→ **Task objective**:
Exclude pictures and give again exactly the lines of the listing, beginning with its first line and ending with the one that contains "Q18 = 3 | 5 | 0.000288 |".

·····

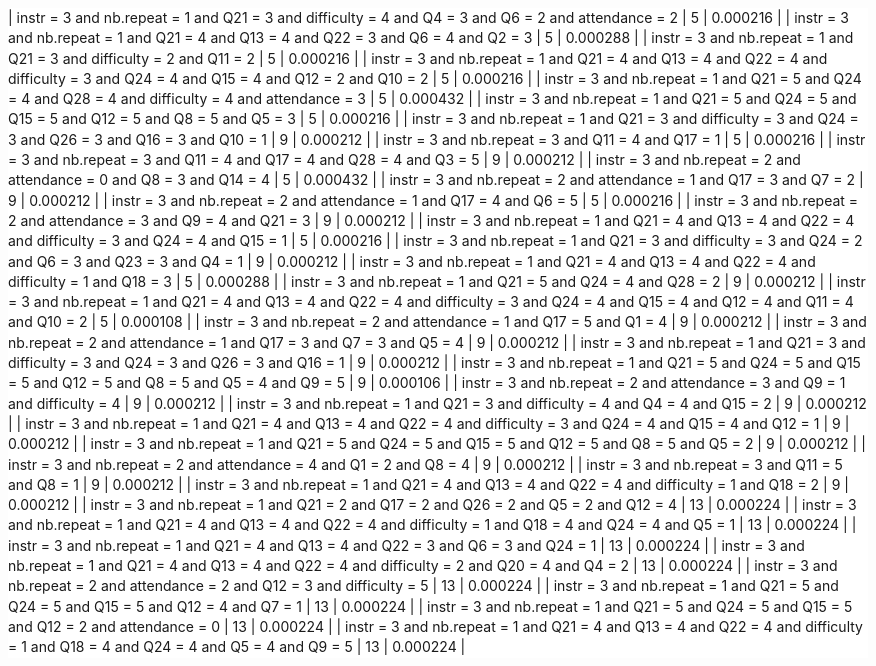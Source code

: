 | instr = 3 and nb.repeat = 1 and Q21 = 3 and difficulty = 4 and Q4 = 3 and Q6 = 2 and attendance = 2 | 5 | 0.000216 |
| instr = 3 and nb.repeat = 1 and Q21 = 4 and Q13 = 4 and Q22 = 3 and Q6 = 4 and Q2 = 3 | 5 | 0.000288 |
| instr = 3 and nb.repeat = 1 and Q21 = 3 and difficulty = 2 and Q11 = 2 | 5 | 0.000216 |
| instr = 3 and nb.repeat = 1 and Q21 = 4 and Q13 = 4 and Q22 = 4 and difficulty = 3 and Q24 = 4 and Q15 = 4 and Q12 = 2 and Q10 = 2 | 5 | 0.000216 |
| instr = 3 and nb.repeat = 1 and Q21 = 5 and Q24 = 4 and Q28 = 4 and difficulty = 4 and attendance = 3 | 5 | 0.000432 |
| instr = 3 and nb.repeat = 1 and Q21 = 5 and Q24 = 5 and Q15 = 5 and Q12 = 5 and Q8 = 5 and Q5 = 3 | 5 | 0.000216 |
| instr = 3 and nb.repeat = 1 and Q21 = 3 and difficulty = 3 and Q24 = 3 and Q26 = 3 and Q16 = 3 and Q10 = 1 | 9 | 0.000212 |
| instr = 3 and nb.repeat = 3 and Q11 = 4 and Q17 = 1 | 5 | 0.000216 |
| instr = 3 and nb.repeat = 3 and Q11 = 4 and Q17 = 4 and Q28 = 4 and Q3 = 5 | 9 | 0.000212 |
| instr = 3 and nb.repeat = 2 and attendance = 0 and Q8 = 3 and Q14 = 4 | 5 | 0.000432 |
| instr = 3 and nb.repeat = 2 and attendance = 1 and Q17 = 3 and Q7 = 2 | 9 | 0.000212 |
| instr = 3 and nb.repeat = 2 and attendance = 1 and Q17 = 4 and Q6 = 5 | 5 | 0.000216 |
| instr = 3 and nb.repeat = 2 and attendance = 3 and Q9 = 4 and Q21 = 3 | 9 | 0.000212 |
| instr = 3 and nb.repeat = 1 and Q21 = 4 and Q13 = 4 and Q22 = 4 and difficulty = 3 and Q24 = 4 and Q15 = 1 | 5 | 0.000216 |
| instr = 3 and nb.repeat = 1 and Q21 = 3 and difficulty = 3 and Q24 = 2 and Q6 = 3 and Q23 = 3 and Q4 = 1 | 9 | 0.000212 |
| instr = 3 and nb.repeat = 1 and Q21 = 4 and Q13 = 4 and Q22 = 4 and difficulty = 1 and Q18 = 3 | 5 | 0.000288 |
| instr = 3 and nb.repeat = 1 and Q21 = 5 and Q24 = 4 and Q28 = 2 | 9 | 0.000212 |
| instr = 3 and nb.repeat = 1 and Q21 = 4 and Q13 = 4 and Q22 = 4 and difficulty = 3 and Q24 = 4 and Q15 = 4 and Q12 = 4 and Q11 = 4 and Q10 = 2 | 5 | 0.000108 |
| instr = 3 and nb.repeat = 2 and attendance = 1 and Q17 = 5 and Q1 = 4 | 9 | 0.000212 |
| instr = 3 and nb.repeat = 2 and attendance = 1 and Q17 = 3 and Q7 = 3 and Q5 = 4 | 9 | 0.000212 |
| instr = 3 and nb.repeat = 1 and Q21 = 3 and difficulty = 3 and Q24 = 3 and Q26 = 3 and Q16 = 1 | 9 | 0.000212 |
| instr = 3 and nb.repeat = 1 and Q21 = 5 and Q24 = 5 and Q15 = 5 and Q12 = 5 and Q8 = 5 and Q5 = 4 and Q9 = 5 | 9 | 0.000106 |
| instr = 3 and nb.repeat = 2 and attendance = 3 and Q9 = 1 and difficulty = 4 | 9 | 0.000212 |
| instr = 3 and nb.repeat = 1 and Q21 = 3 and difficulty = 4 and Q4 = 4 and Q15 = 2 | 9 | 0.000212 |
| instr = 3 and nb.repeat = 1 and Q21 = 4 and Q13 = 4 and Q22 = 4 and difficulty = 3 and Q24 = 4 and Q15 = 4 and Q12 = 1 | 9 | 0.000212 |
| instr = 3 and nb.repeat = 1 and Q21 = 5 and Q24 = 5 and Q15 = 5 and Q12 = 5 and Q8 = 5 and Q5 = 2 | 9 | 0.000212 |
| instr = 3 and nb.repeat = 2 and attendance = 4 and Q1 = 2 and Q8 = 4 | 9 | 0.000212 |
| instr = 3 and nb.repeat = 3 and Q11 = 5 and Q8 = 1 | 9 | 0.000212 |
| instr = 3 and nb.repeat = 1 and Q21 = 4 and Q13 = 4 and Q22 = 4 and difficulty = 1 and Q18 = 2 | 9 | 0.000212 |
| instr = 3 and nb.repeat = 1 and Q21 = 2 and Q17 = 2 and Q26 = 2 and Q5 = 2 and Q12 = 4 | 13 | 0.000224 |
| instr = 3 and nb.repeat = 1 and Q21 = 4 and Q13 = 4 and Q22 = 4 and difficulty = 1 and Q18 = 4 and Q24 = 4 and Q5 = 1 | 13 | 0.000224 |
| instr = 3 and nb.repeat = 1 and Q21 = 4 and Q13 = 4 and Q22 = 3 and Q6 = 3 and Q24 = 1 | 13 | 0.000224 |
| instr = 3 and nb.repeat = 1 and Q21 = 4 and Q13 = 4 and Q22 = 4 and difficulty = 2 and Q20 = 4 and Q4 = 2 | 13 | 0.000224 |
| instr = 3 and nb.repeat = 2 and attendance = 2 and Q12 = 3 and difficulty = 5 | 13 | 0.000224 |
| instr = 3 and nb.repeat = 1 and Q21 = 5 and Q24 = 5 and Q15 = 5 and Q12 = 4 and Q7 = 1 | 13 | 0.000224 |
| instr = 3 and nb.repeat = 1 and Q21 = 5 and Q24 = 5 and Q15 = 5 and Q12 = 2 and attendance = 0 | 13 | 0.000224 |
| instr = 3 and nb.repeat = 1 and Q21 = 4 and Q13 = 4 and Q22 = 4 and difficulty = 1 and Q18 = 4 and Q24 = 4 and Q5 = 4 and Q9 = 5 | 13 | 0.000224 |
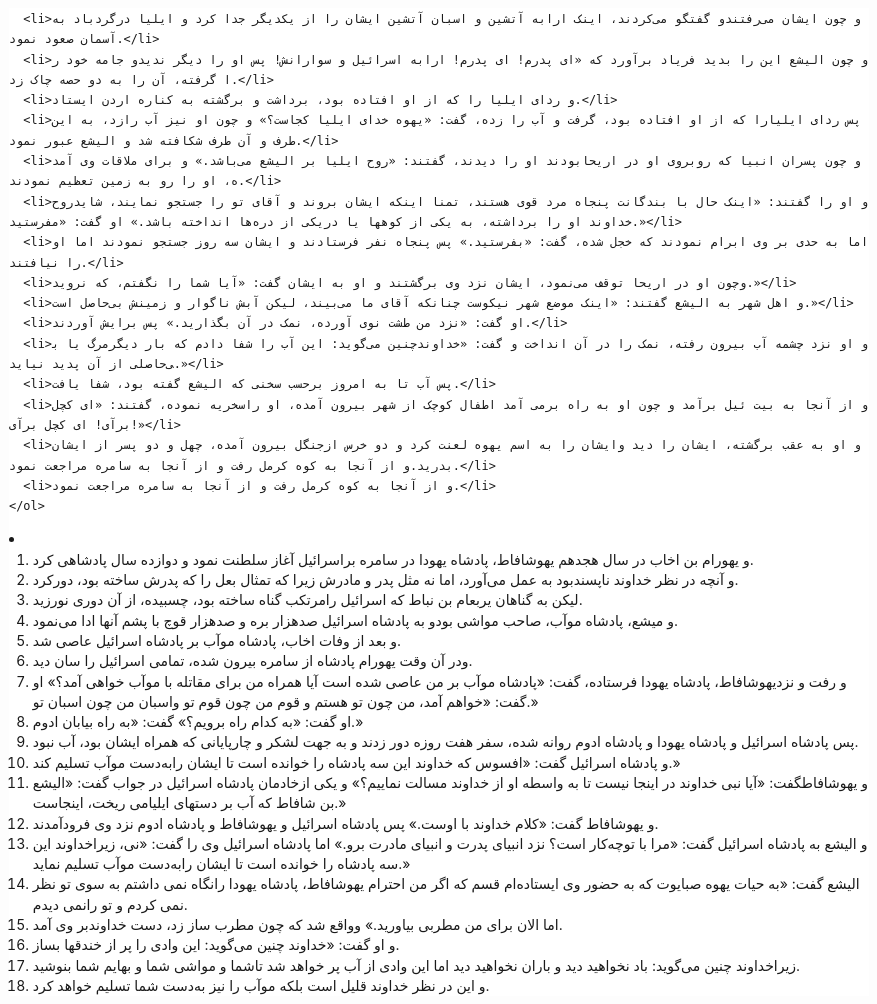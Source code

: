       <li>و چون ایشان می‌رفتندو گفتگو می‌کردند، اینک ارابه آتشین و اسبان آتشین ایشان را از یکدیگر جدا کرد و ایلیا درگردباد به آسمان صعود نمود.</li>
      <li>و چون الیشع این را بدید فریاد برآورد که «ای پدرم! ای پدرم! ارابه اسرائیل و سوارانش! پس او را دیگر ندیدو جامه خود را گرفته، آن را به دو حصه چاک زد.</li>
      <li>و ردای ایلیا را که از او افتاده بود، برداشت و برگشته به کناره اردن ایستاد.</li>
      <li>پس ردای ایلیارا که از او افتاده بود، گرفت و آب را زده، گفت: «یهوه خدای ایلیا کجاست؟» و چون او نیز آب رازد، به این طرف و آن طرف شکافته شد و الیشع عبور نمود.</li>
      <li>و چون پسران انبیا که روبروی او در اریحابودند او را دیدند، گفتند: «روح ایلیا بر الیشع می‌باشد.» و برای ملاقات وی آمده، او را رو به زمین تعظیم نمودند.</li>
      <li>و او را گفتند: «اینک حال با بندگانت پنجاه مرد قوی هستند، تمنا اینکه ایشان بروند و آقای تو را جستجو نمایند، شایدروح خداوند او را برداشته، به یکی از کوهها یا دریکی از دره‌ها انداخته باشد.» او گفت: «مفرستید.»</li>
      <li>اما به حدی بر وی ابرام نمودند که خجل شده، گفت: «بفرستید.» پس پنجاه نفر فرستادند و ایشان سه روز جستجو نمودند اما او را نیافتند.</li>
      <li>وچون او در اریحا توقف می‌نمود، ایشان نزد وی برگشتند و او به ایشان گفت: «آیا شما را نگفتم، که نروید.»</li>
      <li>و اهل شهر به الیشع گفتند: «اینک موضع شهر نیکوست چنانکه آقای ما می‌بیند، لیکن آبش ناگوار و زمینش بی‌حاصل است.»</li>
      <li>او گفت: «نزد من طشت نوی آورده، نمک در آن بگذارید.» پس برایش آوردند.</li>
      <li>و او نزد چشمه آب بیرون رفته، نمک را در آن انداخت و گفت: «خداوندچنین می‌گوید: این آب را شفا دادم که بار دیگرمرگ یا بی‌حاصلی از آن پدید نیاید.»</li>
      <li>پس آب تا به امروز برحسب سخنی که الیشع گفته بود، شفا یافت.</li>
      <li>و از آنجا به بیت ئیل برآمد و چون او به راه برمی آمد اطفال کوچک از شهر بیرون آمده، او راسخریه نموده، گفتند: «ای کچل برآی! ای کچل برآی!»</li>
      <li>و او به عقب برگشته، ایشان را دید وایشان را به اسم یهوه لعنت کرد و دو خرس ازجنگل بیرون آمده، چهل و دو پسر از ایشان بدرید.و از آنجا به کوه کرمل رفت و از آنجا به سامره مراجعت نمود.</li>
      <li>و از آنجا به کوه کرمل رفت و از آنجا به سامره مراجعت نمود.</li>
    </ol>
  </li>
  <li>
    <ol>
      <li>و یهورام بن اخاب در سال هجدهم یهوشافاط، پادشاه یهودا در سامره براسرائیل آغاز سلطنت نمود و دوازده سال پادشاهی کرد.</li>
      <li>و آنچه در نظر خداوند ناپسندبود به عمل می‌آورد، اما نه مثل پدر و مادرش زیرا که تمثال بعل را که پدرش ساخته بود، دورکرد.</li>
      <li>لیکن به گناهان یربعام بن نباط که اسرائیل رامرتکب گناه ساخته بود، چسبیده، از آن دوری نورزید.</li>
      <li>و میشع، پادشاه موآب، صاحب مواشی بودو به پادشاه اسرائیل صدهزار بره و صدهزار قوچ با پشم آنها ادا می‌نمود.</li>
      <li>و بعد از وفات اخاب، پادشاه موآب بر پادشاه اسرائیل عاصی شد.</li>
      <li>ودر آن وقت یهورام پادشاه از سامره بیرون شده، تمامی اسرائیل را سان دید.</li>
      <li>و رفت و نزدیهوشافاط، پادشاه یهودا فرستاده، گفت: «پادشاه موآب بر من عاصی شده است آیا همراه من برای مقاتله با موآب خواهی آمد؟» او گفت: «خواهم آمد، من چون تو هستم و قوم من چون قوم تو واسبان من چون اسبان تو.»</li>
      <li>او گفت: «به کدام راه برویم؟» گفت: «به راه بیابان ادوم.»</li>
      <li>پس پادشاه اسرائیل و پادشاه یهودا و پادشاه ادوم روانه شده، سفر هفت روزه دور زدند و به جهت لشکر و چارپایانی که همراه ایشان بود، آب نبود.</li>
      <li>و پادشاه اسرائیل گفت: «افسوس که خداوند این سه پادشاه را خوانده است تا ایشان رابه‌دست موآب تسلیم کند.»</li>
      <li>و یهوشافاطگفت: «آیا نبی خداوند در اینجا نیست تا به واسطه او از خداوند مسالت نماییم؟» و یکی ازخادمان پادشاه اسرائیل در جواب گفت: «الیشع بن شافاط که آب بر دستهای ایلیامی ریخت، اینجاست.»</li>
      <li>و یهوشافاط گفت: «کلام خداوند با اوست.» پس پادشاه اسرائیل و یهوشافاط و پادشاه ادوم نزد وی فرودآمدند.</li>
      <li>و الیشع به پادشاه اسرائیل گفت: «مرا با توچه‌کار است؟ نزد انبیای پدرت و انبیای مادرت برو.» اما پادشاه اسرائیل وی را گفت: «نی، زیراخداوند این سه پادشاه را خوانده است تا ایشان رابه‌دست موآب تسلیم نماید.»</li>
      <li>الیشع گفت: «به حیات یهوه صبایوت که به حضور وی ایستاده‌ام قسم که اگر من احترام یهوشافاط، پادشاه یهودا رانگاه نمی داشتم به سوی تو نظر نمی کردم و تو رانمی دیدم.</li>
      <li>اما الان برای من مطربی بیاورید.» وواقع شد که چون مطرب ساز زد، دست خداوندبر وی آمد.</li>
      <li>و او گفت: «خداوند چنین می‌گوید: این وادی را پر از خندقها بساز.</li>
      <li>زیراخداوند چنین می‌گوید: باد نخواهید دید و باران نخواهید دید اما این وادی از آب پر خواهد شد تاشما و مواشی شما و بهایم شما بنوشید.</li>
      <li>و این در نظر خداوند قلیل است بلکه موآب را نیز به‌دست شما تسلیم خواهد کرد.</li>
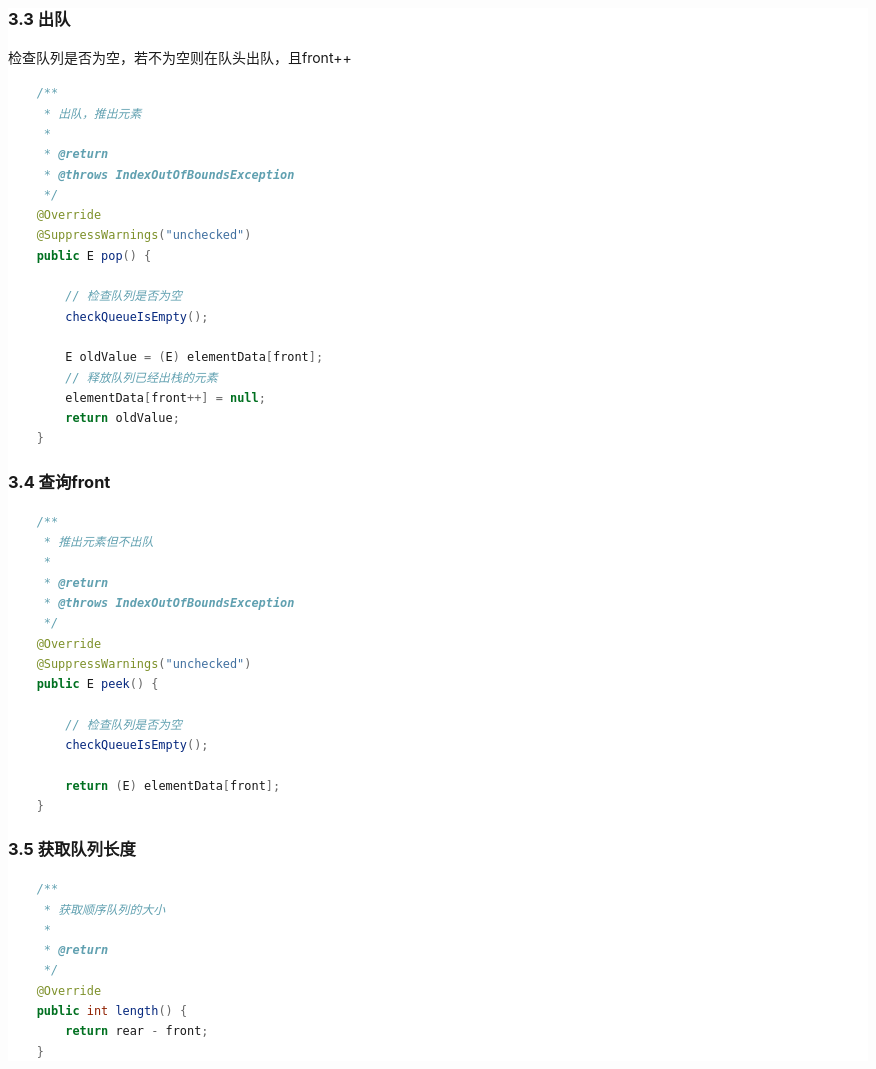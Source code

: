 ### 3.3 出队
检查队列是否为空，若不为空则在队头出队，且front++
```java
	/**
     * 出队，推出元素
     *
     * @return
     * @throws IndexOutOfBoundsException
     */
    @Override
    @SuppressWarnings("unchecked")
    public E pop() {

        // 检查队列是否为空
        checkQueueIsEmpty();

        E oldValue = (E) elementData[front];
        // 释放队列已经出栈的元素
        elementData[front++] = null;
        return oldValue;
    }
```

### 3.4 查询front
```java
	/**
     * 推出元素但不出队
     *
     * @return
     * @throws IndexOutOfBoundsException
     */
    @Override
    @SuppressWarnings("unchecked")
    public E peek() {

        // 检查队列是否为空
        checkQueueIsEmpty();

        return (E) elementData[front];
    }
```

### 3.5 获取队列长度
```java
	/**
     * 获取顺序队列的大小
     *
     * @return
     */
    @Override
    public int length() {
        return rear - front;
    }
```
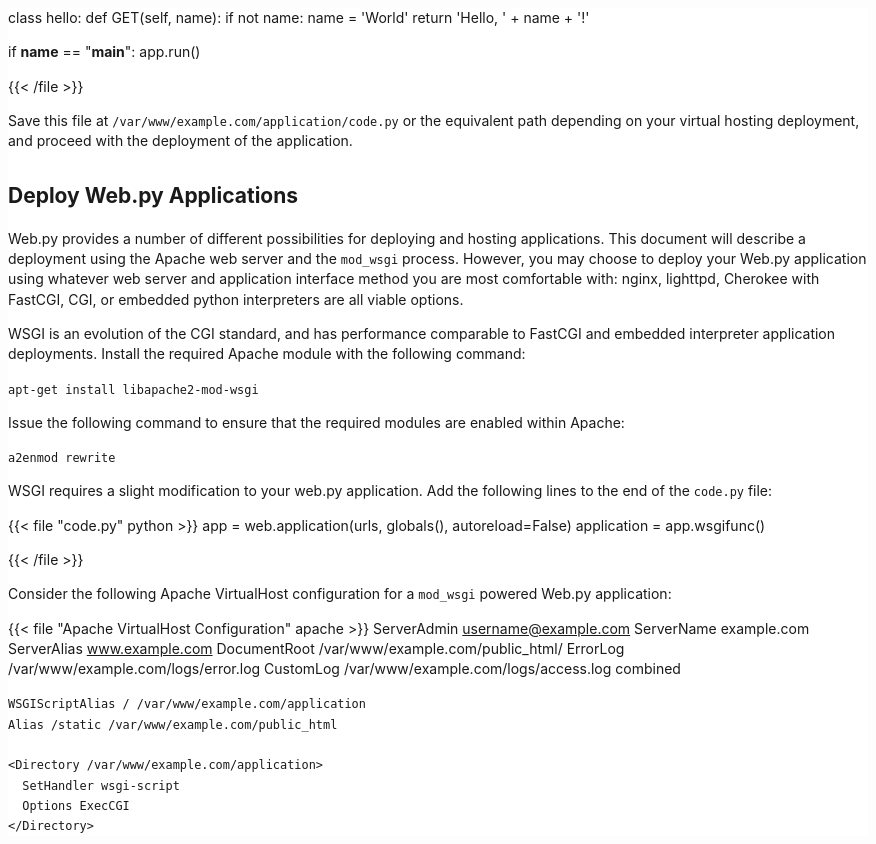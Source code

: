 class hello:
    def GET(self, name):
        if not name:
            name = 'World'
        return 'Hello, ' + name + '!'

if __name__ == "__main__":
    app.run()

{{< /file >}}


Save this file at `/var/www/example.com/application/code.py` or the equivalent path depending on your virtual hosting deployment, and proceed with the deployment of the application.

## Deploy Web.py Applications

Web.py provides a number of different possibilities for deploying and hosting applications. This document will describe a deployment using the Apache web server and the `mod_wsgi` process. However, you may choose to deploy your Web.py application using whatever web server and application interface method you are most comfortable with: nginx, lighttpd, Cherokee with FastCGI, CGI, or embedded python interpreters are all viable options.

WSGI is an evolution of the CGI standard, and has performance comparable to FastCGI and embedded interpreter application deployments. Install the required Apache module with the following command:

    apt-get install libapache2-mod-wsgi

Issue the following command to ensure that the required modules are enabled within Apache:

    a2enmod rewrite

WSGI requires a slight modification to your web.py application. Add the following lines to the end of the `code.py` file:

{{< file "code.py" python >}}
app = web.application(urls, globals(), autoreload=False)
application = app.wsgifunc()

{{< /file >}}


Consider the following Apache VirtualHost configuration for a `mod_wsgi` powered Web.py application:

{{< file "Apache VirtualHost Configuration" apache >}}
<VirtualHost example.com:80>
    ServerAdmin username@example.com
    ServerName example.com
       ServerAlias www.example.com
       DocumentRoot /var/www/example.com/public_html/
       ErrorLog /var/www/example.com/logs/error.log
       CustomLog /var/www/example.com/logs/access.log combined

    WSGIScriptAlias / /var/www/example.com/application
    Alias /static /var/www/example.com/public_html

    <Directory /var/www/example.com/application>
      SetHandler wsgi-script
      Options ExecCGI
    </Directory>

·····

→ **Your response**:
Source code

: | instr = 3 and nb.repeat = 1 and Q21 = 3 and difficulty = 4 and Q4 = 3 and Q6 = 2 and attendance = 2 | 5 | 0.000216 |
| instr = 3 and nb.repeat = 1 and Q21 = 4 and Q13 = 4 and Q22 = 3 and Q6 = 4 and Q2 = 3 | 5 | 0.000288 |
| instr = 3 and nb.repeat = 1 and Q21 = 3 and difficulty = 2 and Q11 = 2 | 5 | 0.000216 |
| instr = 3 and nb.repeat = 1 and Q21 = 4 and Q13 = 4 and Q22 = 4 and difficulty = 3 and Q24 = 4 and Q15 = 4 and Q12 = 2 and Q10 = 2 | 5 | 0.000216 |
| instr = 3 and nb.repeat = 1 and Q21 = 5 and Q24 = 4 and Q28 = 4 and difficulty = 4 and attendance = 3 | 5 | 0.000432 |
| instr = 3 and nb.repeat = 1 and Q21 = 5 and Q24 = 5 and Q15 = 5 and Q12 = 5 and Q8 = 5 and Q5 = 3 | 5 | 0.000216 |
| instr = 3 and nb.repeat = 1 and Q21 = 3 and difficulty = 3 and Q24 = 3 and Q26 = 3 and Q16 = 3 and Q10 = 1 | 9 | 0.000212 |
| instr = 3 and nb.repeat = 3 and Q11 = 4 and Q17 = 1 | 5 | 0.000216 |
| instr = 3 and nb.repeat = 3 and Q11 = 4 and Q17 = 4 and Q28 = 4 and Q3 = 5 | 9 | 0.000212 |
| instr = 3 and nb.repeat = 2 and attendance = 0 and Q8 = 3 and Q14 = 4 | 5 | 0.000432 |
| instr = 3 and nb.repeat = 2 and attendance = 1 and Q17 = 3 and Q7 = 2 | 9 | 0.000212 |
| instr = 3 and nb.repeat = 2 and attendance = 1 and Q17 = 4 and Q6 = 5 | 5 | 0.000216 |
| instr = 3 and nb.repeat = 2 and attendance = 3 and Q9 = 4 and Q21 = 3 | 9 | 0.000212 |
| instr = 3 and nb.repeat = 1 and Q21 = 4 and Q13 = 4 and Q22 = 4 and difficulty = 3 and Q24 = 4 and Q15 = 1 | 5 | 0.000216 |
| instr = 3 and nb.repeat = 1 and Q21 = 3 and difficulty = 3 and Q24 = 2 and Q6 = 3 and Q23 = 3 and Q4 = 1 | 9 | 0.000212 |
| instr = 3 and nb.repeat = 1 and Q21 = 4 and Q13 = 4 and Q22 = 4 and difficulty = 1 and Q18 = 3 | 5 | 0.000288 |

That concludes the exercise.